Weeknotes: 20th January 2025

Last week

Debugging maps

Ali and I spent a bunch of time debugging an issue in some maps I'd made that seemed to have oddities in it. I'll do a proper deep dive on this once I know we've resolved all issues (hopefully in next week's notes all being well), as I think it's interesting what went wrong, but for now I've hopefully resolved the issue and sent some maps over to Ali for review.

But I will say that is makes me more keen to try follow up on some conversations from last year I had with various people, notably Amelia and Jody, about how to make it easier to detect issues in large aggregate datasets. The challenge is that you end up processing terabytes of data that is then reduced to a map on a screen that people think "looks okay" but might be wrong. In particular, these maps are generated by large pipelines of scripts, and visibility into those pipelines is limited, either by scale of the outputs in terms of size making it hard to inspect (e.g., intermediary maps that are hundreds of gigabytes so aren't easily viewable on your local device), or in terms of number (e.g., processing tens of thousands of species which makes it impractical to inspect each and every one on every update).

Jody has done some fun work on one of the pipelines I worked on a while back, where they improved it to not just spit out the files, but also to make an interactive summary document, which was an HTML page with embedded maps and tables summarising the run. In geospatial work often bugs become very evident quickly visually, so this is a great tool, and something I'd like to work out how to automate in more cases. Jody's reports were single HTML pages with all the data embedded in them, which works well for some results, but not for others (e.g., those where the output is a large geotiff raster).

I think an extensions to that for me would be working out what other projections we can do of the data to try make "at a glance" assessments. Can we throw in some histograms of rasters to show distributions of pixels against some nominal norm? Can we make thresholded maps that aren't suitable as a "proper" result but try to show trends at a glance?
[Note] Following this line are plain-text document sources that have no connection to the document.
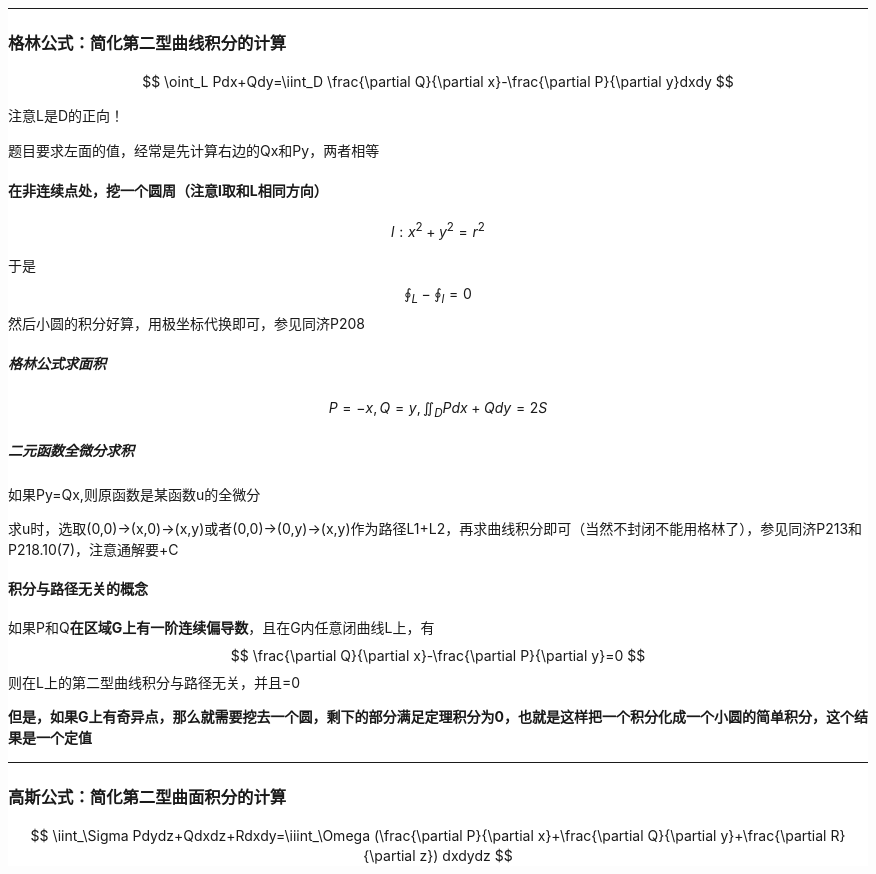 

------

### 格林公式：简化第二型曲线积分的计算

$$
\oint_L Pdx+Qdy=\iint_D \frac{\partial Q}{\partial x}-\frac{\partial P}{\partial y}dxdy
$$

注意L是D的正向！

题目要求左面的值，经常是先计算右边的Qx和Py，两者相等

#### 在非连续点处，挖一个圆周（注意l取和L相同方向）

$$
l:x^2+y^2=r^2
$$

于是
$$
\oint_L-\oint_l=0
$$
然后小圆的积分好算，用极坐标代换即可，参见同济P208

##### 格林公式求面积

$$
P=-x,Q=y,\iint_D Pdx+Qdy=2S
$$

##### 二元函数全微分求积

如果Py=Qx,则原函数是某函数u的全微分

求u时，选取(0,0)->(x,0)->(x,y)或者(0,0)->(0,y)->(x,y)作为路径L1+L2，再求曲线积分即可（当然不封闭不能用格林了），参见同济P213和P218.10(7)，注意通解要+C

#### 积分与路径无关的概念

如果P和Q**在区域G上有一阶连续偏导数**，且在G内任意闭曲线L上，有
$$
\frac{\partial Q}{\partial x}-\frac{\partial P}{\partial y}=0
$$
则在L上的第二型曲线积分与路径无关，并且=0

**但是，如果G上有奇异点，那么就需要挖去一个圆，剩下的部分满足定理积分为0，也就是这样把一个积分化成一个小圆的简单积分，这个结果是一个定值**

------

### 高斯公式：简化第二型曲面积分的计算

$$
\iint_\Sigma Pdydz+Qdxdz+Rdxdy=\iiint_\Omega (\frac{\partial P}{\partial x}+\frac{\partial Q}{\partial y}+\frac{\partial R}{\partial z}) dxdydz
$$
Having these built into the pipeline as a matter of course rather than something a researcher does ad-hoc when they want to check something is again a thing I think should be built in (which means time has to be allowed for these to be built in when project planning).

In a conversation I had with Amelia just before Christmas we ended up coming up with the idea of geospatial asserts: can you have a way to specify that at certain points in the map I know with certainty the data should be x, and you can have that in the middle of the pipeline where no one looks. This is the sea, so there should be no trees there, or such things. As silly and obvious as that sounds, in pipelines where you can't inspect the intermediaries, and where the pipelines can take days to run, this could be a huge time saver, and so I wonder if I can build something like that into yirgacheffe.

BCS Coventry talk

I gave my talk on computer science vs climate science to BCS Coventry last week. It seemed to go well, and I have a couple of emails I need to follow up on, but it was an interesting experience, as it was my first fully remote talk, and it was quite an odd experience. I can't believe I've managed to go this long without having done this before. The main issue is lack of visual queues to know if you've lost your audience or not. I usually use (bad) humour to get a little reaction from a crowd just to gauge if they're following along or not, and whether I need to adjust my pitch, but that just doesn't work when most people are muted.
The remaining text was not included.